Source material
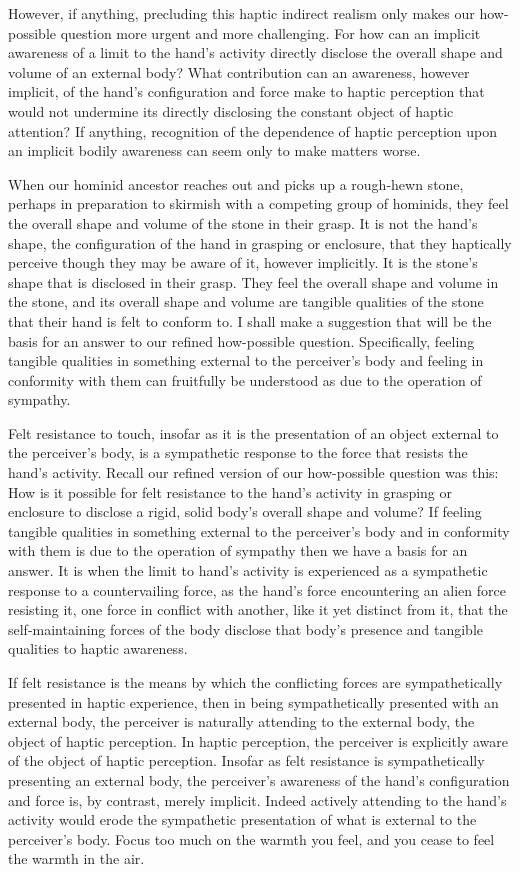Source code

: \documentclass[12pt]{article}
\begin{document}
However, if anything, precluding this haptic indirect realism only makes our how-possible question more urgent and more challenging. For how can an implicit awareness of a limit to the hand's activity directly disclose the overall shape and volume of an external body? What contribution can an awareness, however implicit, of the hand's configuration and force make to haptic perception that would not undermine its directly disclosing the constant object of haptic attention? If anything, recognition of the dependence of haptic perception upon an implicit bodily awareness can seem only to make matters worse.

When our hominid ancestor reaches out and picks up a rough-hewn stone, perhaps in preparation to skirmish with a competing group of hominids, they feel the overall shape and volume of the stone in their grasp. It is not the hand's shape, the configuration of the hand in grasping or enclosure, that they haptically perceive though they may be aware of it, however implicitly. It is the stone's shape that is disclosed in their grasp. They feel the overall shape and volume in the stone, and its overall shape and volume are tangible qualities of the stone that their hand is felt to conform to. I shall make a suggestion that will be the basis for an answer to our refined how-possible question. Specifically, feeling tangible qualities in something external to the perceiver's body and feeling in conformity with them can fruitfully be understood as due to the operation of sympathy.

Felt resistance to touch, insofar as it is the presentation of an object external to the perceiver's body, is a sympathetic response to the force that resists the hand's activity. Recall our refined version of our how-possible question was this: How is it possible for felt resistance to the hand's activity in grasping or enclosure to disclose a rigid, solid body's overall shape and volume? If feeling tangible qualities in something external to the perceiver's body and in conformity with them is due to the operation of sympathy then we have a basis for an answer. It is when the limit to hand's activity is experienced as a sympathetic response to a countervailing force, as the hand's force encountering an alien force resisting it, one force in conflict with another, like it yet distinct from it, that the self-maintaining forces of the body disclose that body's presence and tangible qualities to haptic awareness.

If felt resistance is the means by which the conflicting forces are sympathetically presented in haptic experience, then in being sympathetically presented with an external body, the perceiver is naturally attending to the external body, the object of haptic perception. In haptic perception, the perceiver is explicitly aware of the object of haptic perception. Insofar as felt resistance is sympathetically presenting an external body, the perceiver's awareness of the hand's configuration and force is, by contrast, merely implicit. Indeed actively attending to the hand's activity would erode the sympathetic presentation of what is external to the perceiver's body. Focus too much on the warmth you feel, and you cease to feel the warmth in the air. 
\end{document}
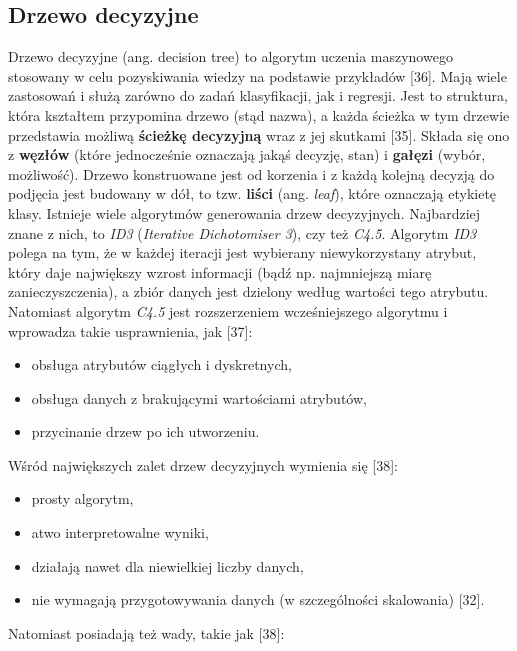 \subsection{Drzewo decyzyjne}
\label{cha:Drzewo decyzyjne}

Drzewo decyzyjne (ang. decision tree) to algorytm uczenia maszynowego stosowany w celu pozyskiwania wiedzy na podstawie przykładów [36]. Mają wiele zastosowań i służą zarówno do zadań klasyfikacji, jak i regresji. Jest to struktura, która kształtem przypomina drzewo (stąd nazwa), a każda ścieżka w tym drzewie przedstawia możliwą \textbf{ścieżkę decyzyjną} wraz z jej skutkami [35]. Składa się ono z \textbf{węzłów} (które jednocześnie oznaczają jakąś decyzję, stan) i \textbf{gałęzi} (wybór, możliwość). Drzewo konstruowane jest od korzenia i z każdą kolejną decyzją do podjęcia jest budowany w dół, to tzw. \textbf{liści} (ang. \textit{leaf}), które oznaczają etykietę klasy. Istnieje wiele algorytmów generowania drzew decyzyjnych. Najbardziej znane z nich, to \textit{ID3} (\textit{Iterative Dichotomiser 3}), czy też \textit{C4.5}. Algorytm \textit{ID3} polega na tym, że w każdej iteracji jest wybierany niewykorzystany atrybut, który daje największy wzrost informacji (bądź np. najmniejszą miarę zanieczyszczenia), a zbiór danych jest dzielony według wartości tego atrybutu. Natomiast algorytm \textit{C4.5} jest rozszerzeniem wcześniejszego algorytmu i wprowadza takie usprawnienia, jak [37]:
\begin{itemize}
\item
obsługa atrybutów ciągłych i dyskretnych,

\item
obsługa danych z brakującymi wartościami atrybutów,

\item
przycinanie drzew po ich utworzeniu.
\end{itemize}
\noindent Wśród największych zalet drzew decyzyjnych wymienia się [38]:
\begin{itemize}
\item
prosty algorytm,

\item
atwo interpretowalne wyniki,

\item
działają nawet dla niewielkiej liczby danych,

\item
nie wymagają przygotowywania danych (w szczególności skalowania) [32].
\end{itemize}
\noindent Natomiast posiadają też wady, takie jak [38]:
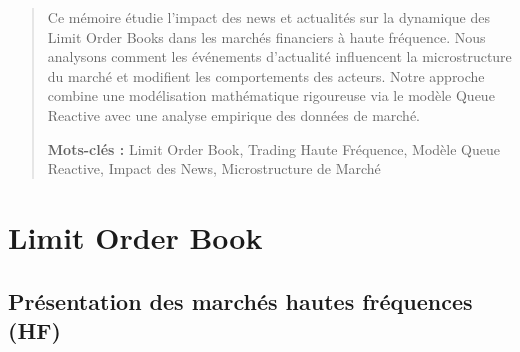 \documentclass[12pt,a4paper]{article}
\theoremstyle{definition}
\theoremstyle{remark}
\begin{document}
    \begin{abstract}
    \thispagestyle{empty}
    \vspace*{1cm}
    \begin{center}

    \end{center}
    \vspace{1cm}

    Ce mémoire étudie l'impact des news et actualités sur la dynamique des Limit Order Books dans les marchés financiers à haute fréquence. Nous analysons comment les événements d'actualité influencent la microstructure du marché et modifient les comportements des acteurs. Notre approche combine une modélisation mathématique rigoureuse via le modèle Queue Reactive avec une analyse empirique des données de marché.

    \vspace{1cm}
    \textbf{Mots-clés :} Limit Order Book, Trading Haute Fréquence, Modèle Queue Reactive, Impact des News, Microstructure de Marché

\end{abstract}
    \newpage
    \tableofcontents
    \thispagestyle{empty}

    \newpage
    \setcounter{page}{1}
    
    \section{Limit Order Book}

    \subsection{Présentation des marchés hautes fréquences (HF)}
\end{document}
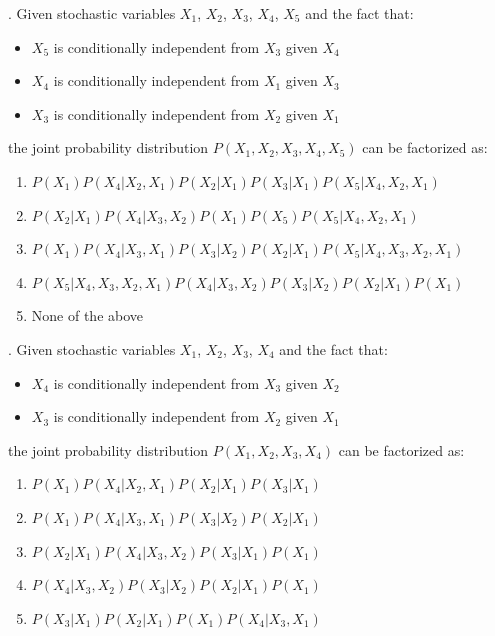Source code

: . Given stochastic variables $X_1$, $X_2$, $X_3$, $X_4$, $X_5$ and the fact that:

\begin{itemize}
    \item $X_5$ is conditionally independent from $X_3$ given $X_4$
    \item $X_4$ is conditionally independent from $X_1$ given $X_3$
    \item $X_3$ is conditionally independent from $X_2$ given $X_1$
\end{itemize}

\noindent the joint probability distribution $P(X_1, X_2, X_3, X_4, X_5)$ can be factorized as:
\begin{enumerate}[label=\roman*]
    \item $P(X_1)P(X_4 | X_2, X_1)P(X_2 |X_1) P(X_3 | X_1) P(X_5 | X_4, X_2, X_1)$
    \item $P(X_2 | X_1) P(X_4 | X_3, X_2) P(X_1) P(X_5) P(X_5 | X_4, X_2, X_1)$
    \item $P(X_1) P(X_4 | X_3, X_1) P(X_3 | X_2) P(X_2 | X_1) P(X_5 | X_4, X_3, X_2, X_1)$
    \item $ P(X_5 | X_4, X_3, X_2, X_1) P(X_4| X_3, X_2) P(X_3 | X_2) P(X_2 | X_1) P(X_1)$
    \item None of the above
\end{enumerate}


. Given stochastic variables $X_1$, $X_2$, $X_3$, $X_4$ and the fact that:

\begin{itemize}
    \item $X_4$ is conditionally independent from $X_3$ given $X_2$
    \item $X_3$ is conditionally independent from $X_2$ given $X_1$
\end{itemize}

\noindent the joint probability distribution $P(X_1, X_2, X_3, X_4)$ can be factorized as:
\begin{enumerate}[label=\roman*]
    \item $P(X_1)P(X_4 | X_2, X_1)P(X_2 | X_1) P(X_3 | X_1)$
    \item $P(X_1) P(X_4 | X_3, X_1) P(X_3 | X_2) P(X_2 | X_1)$
    \item $P(X_2 | X_1) P(X_4 | X_3, X_2) P(X_3 | X_1) P(X_1)$
    \item $P(X_4 | X_3, X_2) P(X_3 | X_2) P(X_2 | X_1) P(X_1)$
    \item $P(X_3 | X_1) P(X_2 | X_1) P(X_1) P(X_4 | X_3, X_1)$
\end{enumerate}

Work to complete
Using the material above, return each line in which the word "conditionally" occurs.

Solved exercise
    \item $X_5$ is conditionally independent from $X_3$ given $X_4$
    \item $X_4$ is conditionally independent from $X_1$ given $X_3$
    \item $X_3$ is conditionally independent from $X_2$ given $X_1$
    \item $X_4$ is conditionally independent from $X_3$ given $X_2$
    \item $X_3$ is conditionally independent from $X_2$ given $X_1$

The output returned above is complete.